Three mini-posts
A few interesting tech pubs-related events for me this week:
- a terrific case study webinar on doing tech pubs within an Agile development model, hosted by CIDM and presented by Bill Gearhart and Mike Wethington
- a LinkedIn discussion I started on the topic of socializing technical content that fizzled, which was illuminating in its own way
- an article by Joel Spolsky on ReadWriteWeb here, which prompted me to visit Stack Overflow for the first time in awhile to see how the site is developing
Tech Pubs and Agile Development – Agile development is a big, hot, topic these days; and if you write for a young company, your development peers are probably wanting to use some form of Agile methodology. If you work for an older, larger company, it’s only a matter of time before Agile pilot projects start spinning off. If no one in your company is talking about Agile, you still owe it to yourself to learn about this methodology, and if you think it can work better than what you are doing now, you can even implement it independently within tech pubs and start evangelizing to development. Imagine that. I’ll devote an entire post to the webinar and the implications of Agile for tech pubs within the next few days.

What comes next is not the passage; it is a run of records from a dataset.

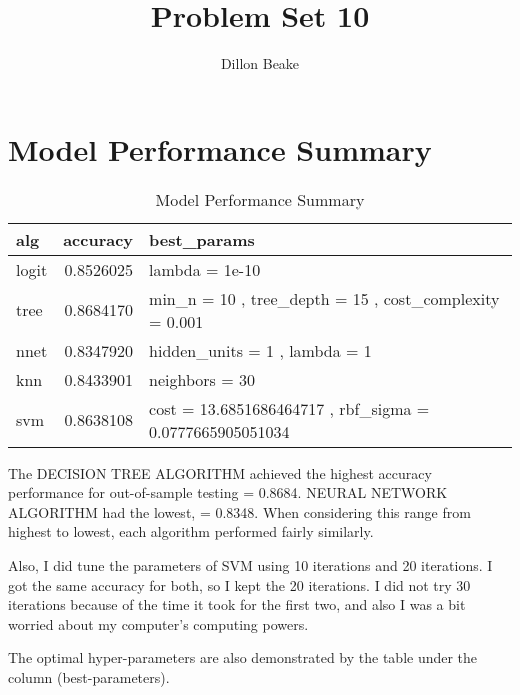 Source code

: \documentclass{article}
\title{Problem Set 10}
\author{Dillon Beake}
\begin{document}
\maketitle


\section{Model Performance Summary}
\begin{table}[!htb]
\caption{\label{tab:tab:model_summary}Model Performance Summary}
\centering
\begin{tabular}[t]{lrl}
\toprule
alg & accuracy & best\_params\\
\midrule
logit & 0.8526025 & lambda = 1e-10\\
tree & 0.8684170 & min\_n = 10 , tree\_depth = 15 , cost\_complexity = 0.001\\
nnet & 0.8347920 & hidden\_units = 1 , lambda = 1\\
knn & 0.8433901 & neighbors = 30\\
svm & 0.8638108 & cost = 13.6851686464717 , rbf\_sigma = 0.0777665905051034\\
\bottomrule
\end{tabular}
\end{table}

The DECISION TREE ALGORITHM achieved the highest accuracy performance for out-of-sample testing = 0.8684. NEURAL NETWORK ALGORITHM had the lowest, = 0.8348. When considering this range from highest to lowest, each algorithm performed fairly similarly.

Also, I did tune the parameters of SVM using 10 iterations and 20 iterations. I got the same accuracy for both, so I kept the 20 iterations. I did not try 30 iterations because of the time it took for the first two, and also I was a bit worried about my computer's computing powers.

The optimal hyper-parameters are also demonstrated by the table under the column (best-parameters).
\end{document}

LinkedIn Discussion; Do you socialize technical content? – I posted this because I read and contributed to a discussion in this same group about where tech writer jobs have gone. That discussion now has well over 120 comments, many of which made me cringe – there are too many tech writers stuck in a victim-hood mentality, willing to use a lot of energy venting and bemoaning their fate. I wondered how the same population would respond to a suggestion that involves adapting to new environments, namely the popularity of social media, and exploring how that might impact their profession… That discussion has 11 comments, 1.5 are jokes, one misunderstands the question, and I think 4 are my responses… Should I be discouraged?
Stack Overflow - If you haven’t visited, do so. Unless you are a developer, you won’t find much there to engage with (although I did stumble across a discussion of LaTex (!), which I hadn’t thought much about in years, and which I didn’t realize still has currency – have to look into why that is…). Anyway, Stack Overflow is a programming question and answer site, and it’s working pretty well. I think tech writers should look at it and think: ok, how can we build a channel like this into our doc site? If you publish topic-oriented content to a web site, imagine a mini Stack Overflow that ties into your content, and that is owned and operated by Tech Pubs. Yes, that means getting the resources to create and manage sophisticated web applications, and somebody will have to pay for it. Tech pubs people should be talking together to help each other understand and meet these kinds of challenges, not expending energy on nostalgia for the past, resentment of the present, and fear of the future.